That's it for now. My headache is mostly gone and hopefully I'll have a report tomorrow!

Sunday, March 16, 2008


The bulk of this post was written Sunday night but I ran out of time before I could post it. I lost $99 in 6/12 Sunday night, and I've got a few hands from that session later too.

Well, after my first three months of $6-12 LHE (up to the beginning of March) were essentially break even, I never thought I'd be considering dropping the backing arrangement two weeks later. After yesterday's $681 win in 3.5 hours, I'm up $1390 in $6-$12 (before paying my backer) for March. My bankroll is reinvigorated to $2400+ and I'm ready to take on $6-$12 on my own dime.

I'm not dumb enough to think that I suddenly started playing ten times better this month; I've just had a nice hot streak. But I think 200 big bets is plenty bankroll for the California 6-12 games since LHE is generally low variance, I feel I have a significant edge on the field, and my playing style is relatively low variance.

Yesterday, before I played, I made the following goals:

  1. Bluff-raise the turn.
  2. Plan river play on the turn (i.e. if I call the turn, expect to call the river). Be willing to fold the turn if I have multiple reasons.
  3. Don't miss value bets! Be aggressive, aggressive, aggressive!
  4. Read players. Look at them!
#1 and #4 I did a horrible job at, mostly because I never really needed to. When the deck hits you over the head, bluffing is secondary and who cares what the other players have!

#3 I really pushed to the limit though. I never felt like I missed any value bets, although getting check-raised on the turn and river is happening more and more. More on that in another post. 6-12 is all about the value bets (actually, it's all about the benjamins -- it's nice to cash out 9 of them!).

#2 I think I did ok in, although I did call a few rivers where I was certain I was slaughtered (like when I was check-raised) but the pot was monster and I just paid off. Most of those spots I had an overpair or two pair.

As well as I'm doing, I'm actually going to try hard to stay focused. It is easy to think I've got everything figured out after a hot streak and relax a little. I've worked hard on my game and I need to keep it up. The last thing I want to do after earning my backing independence is lose a bunch back through bad play (bad luck is fine though, and I fully understand that could be coming).

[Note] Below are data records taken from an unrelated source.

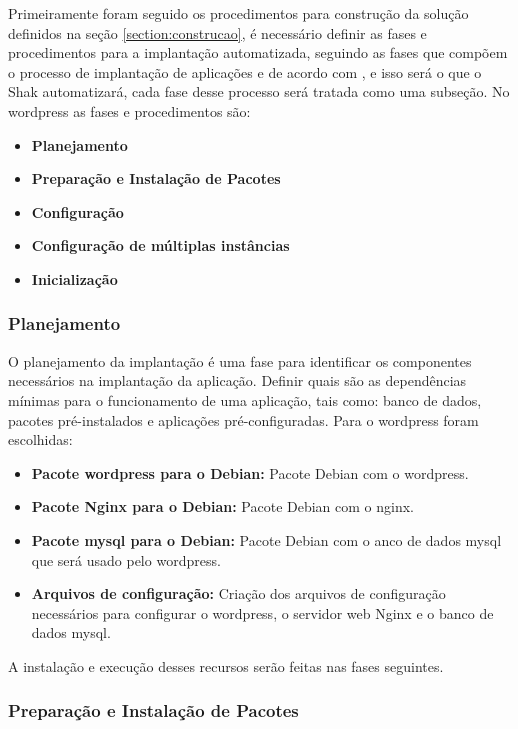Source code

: Primeiramente foram seguido os procedimentos para construção da solução definidos na seção \ref{section:construcao}, é
necessário definir as fases e procedimentos para a implantação automatizada,
seguindo as fases que compõem o processo de implantação de aplicações e de acordo
com \cite{omg2006}, e isso será o que o Shak automatizará, cada fase desse processo
 será tratada como uma subseção. No wordpress as fases e procedimentos são:

\begin{itemize}
  \item  \textbf{Planejamento}
  \item  \textbf{Preparação e Instalação de Pacotes}
  \item  \textbf{Configuração}
  \item  \textbf{Configuração de múltiplas instâncias}
  \item  \textbf{Inicialização}
\end{itemize}


\subsubsection{Planejamento}

O planejamento da implantação é uma fase para identificar os componentes
necessários na implantação da aplicação. Definir quais são as dependências mínimas
para o funcionamento de uma aplicação, tais como: banco de dados, pacotes
pré-instalados e aplicações pré-configuradas. Para o wordpress foram escolhidas:

\begin{itemize}
   \item \textbf{Pacote wordpress para o Debian:} Pacote Debian com o wordpress.
   \item \textbf{Pacote Nginx para o Debian:} Pacote Debian com o nginx.
   \item \textbf{Pacote mysql para o Debian:} Pacote Debian com o anco de dados mysql
   que será usado pelo wordpress.
   \item \textbf{Arquivos de configuração:} Criação dos arquivos de configuração
   necessários para configurar o wordpress, o servidor web Nginx e o banco de dados
   mysql.
\end{itemize}

A instalação e execução desses recursos serão feitas nas fases seguintes.

\subsubsection{Preparação e Instalação de Pacotes}
\label{wordpress:preparacao}

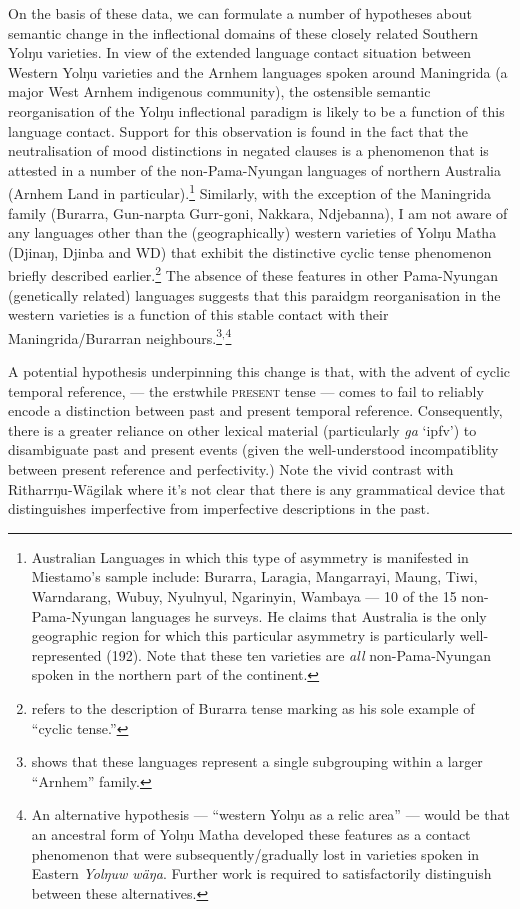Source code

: On the basis of these data, we can formulate a number of hypotheses about semantic change in the inflectional domains of these closely related Southern Yolŋu varieties. In view of the extended language contact situation between Western Yolŋu varieties and the Arnhem languages spoken around Maningrida (a major West Arnhem indigenous community), the ostensible semantic reorganisation of the Yolŋu inflectional paradigm is likely to be a function of this language contact. Support for this observation is found in the fact that the neutralisation of mood distinctions in negated clauses is a phenomenon that is attested in a number of the non-Pama-Nyungan languages of northern Australia (Arnhem Land in particular).\footnote{Australian Languages in which this type of asymmetry is manifested  in Miestamo's \citeyearpar[411]{Miestamo2005} sample include: Burarra, Laragia, Mangarrayi, Maung, Tiwi, Warndarang, Wubuy, Nyulnyul, Ngarinyin, Wambaya --- 10 of the 15 non-Pama-Nyungan languages he surveys. He claims that Australia is the only geographic region for which this particular asymmetry is particularly well-represented (192). Note that these ten varieties are \textit{all}  non-Pama-Nyungan spoken in the northern part of the continent.} Similarly, with the exception of the Maningrida family (Burarra, Gun-narpta Gurr-goni, Nakkara, Ndjebanna), I am not aware of any languages other than the (geographically) western varieties of Yolŋu Matha (Djinaŋ, Djinba and WD) that exhibit the distinctive cyclic tense phenomenon briefly described earlier.\footnote{\citet[75]{Comrie1985} refers to the description of Burarra tense marking \citep{Glasgow1964} as his sole example of ``cyclic tense.''} The absence of these features in other Pama-Nyungan (genetically related) languages suggests that this paraidgm reorganisation in the western varieties is a function of this stable contact with their Maningrida/Burarran neighbours.\footnote{\citet{Green2003} shows that these languages represent a single subgrouping within a larger ``Arnhem'' family.}$ ^, $\footnote{An alternative hypothesis --- ``western Yolŋu as a relic area'' --- would be that an ancestral form of Yolŋu Matha developed these features as a contact phenomenon that were subsequently/gradually lost in varieties spoken in Eastern \textit{Yolŋuw wäŋa}. Further work is required to satisfactorily distinguish between these alternatives.}



A potential hypothesis underpinning this change is that, with the advent of cyclic temporal reference, \I{} --- the erstwhile \textsc{present} tense --- comes to fail to reliably encode a distinction between past and present temporal reference. Consequently, there is a greater reliance on other lexical material (particularly \textit{ga} `\gls{ipfv}') to disambiguate past and present events (given the well-understood incompatiblity between present reference and perfectivity.) Note the vivid contrast with Ritharrŋu-Wägilak where it's not clear that there is any grammatical device that distinguishes imperfective from imperfective descriptions in the past.

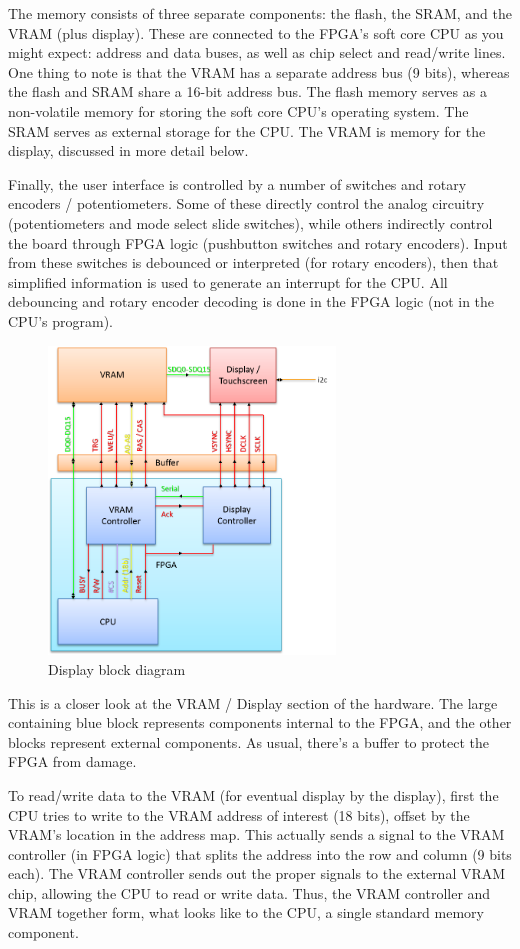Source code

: The memory consists of three separate components: the flash, the SRAM, and the VRAM (plus display). These are connected to the FPGA's soft core CPU as you might expect: address and data buses, as well as chip select and read/write lines. One thing to note is that the VRAM has a separate address bus (9 bits), whereas the flash and SRAM share a 16-bit address bus. The flash memory serves as a non-volatile memory for storing the soft core CPU's operating system. The SRAM serves as external storage for the CPU. The VRAM is memory for the display, discussed in more detail below.

Finally, the user interface is controlled by a number of switches and rotary encoders / potentiometers. Some of these directly control the analog circuitry (potentiometers and mode select slide switches), while others indirectly control the board through FPGA logic (pushbutton switches and rotary encoders). Input from these switches is debounced or interpreted (for rotary encoders), then that simplified information is used to generate an interrupt for the CPU. All debouncing and rotary encoder decoding is done in the FPGA logic (not in the CPU's program).

\begin{figure}[ht!]
    \centering
    \includegraphics[width=3in]{block_diagrams/video.png}
		\caption{Display block diagram}
\end{figure}

This is a closer look at the VRAM / Display section of the hardware. The large containing blue block represents components internal to the FPGA, and the other blocks represent external components. As usual, there's a buffer to protect the FPGA from damage.

To read/write data to the VRAM (for eventual display by the display), first the CPU tries to write to the VRAM address of interest (18 bits), offset by the VRAM's location in the address map. This actually sends a signal to the VRAM controller (in FPGA logic) that splits the address into the row and column (9 bits each). The VRAM controller sends out the proper signals to the external VRAM chip, allowing the CPU to read or write data. Thus, the VRAM controller and VRAM together form, what looks like to the CPU, a single standard memory component.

Here's some random comments:

It is amazing how the aggressive guys keep betting into the fish. Like the guy to my right, he was playing at least 60% of pots, calling to the turn (and river) in most of them no matter what the cards, yet the 2-3 aggressive guys kept trying to bluff him out of the pot. He won a lot of pots at showdown with third pair. He also had an amazing habit of never raising big aces.

For example, one hand: 5 players in total pre-flop for one bet. Flop is all low hearts, BB (aggressive guy) leads out, only guy to my right (MF) calls. Turn is a medium non-heart, BB fires, MF calls. River is another blank, BB checks, MF checks and says, "I missed." He rolls over AQo (with the Qh) yet the BB rolls over A8o (Ah). Ace high wins!

Another really aggressive guy kept on betting through to the river and then saying 'No pair.' Sure, sometimes he had a monster, but he was trying to blow the calling stations out of the pot and it never worked! The aggressive guys kept giving chips to the loose passive guys and then I'd get the paid off for my hands by the loose-passives. At first I hated the table but as time went on I realized how nice it is to have a mix of LAGs, calling stations, and TAGs (and to know who they were!). For example, in one 6 way limped pot I had 99 and the flop came 226. I bet, late position calling station (LPCS) called and MF called. Turn was a 5. It checks to me, I bet, LPCS calls, MF check-raises(?), and I think for a few seconds and fold. MF never raised without a good hand and he had at have at least a 2. LPCS paid him off and he had quad 2s!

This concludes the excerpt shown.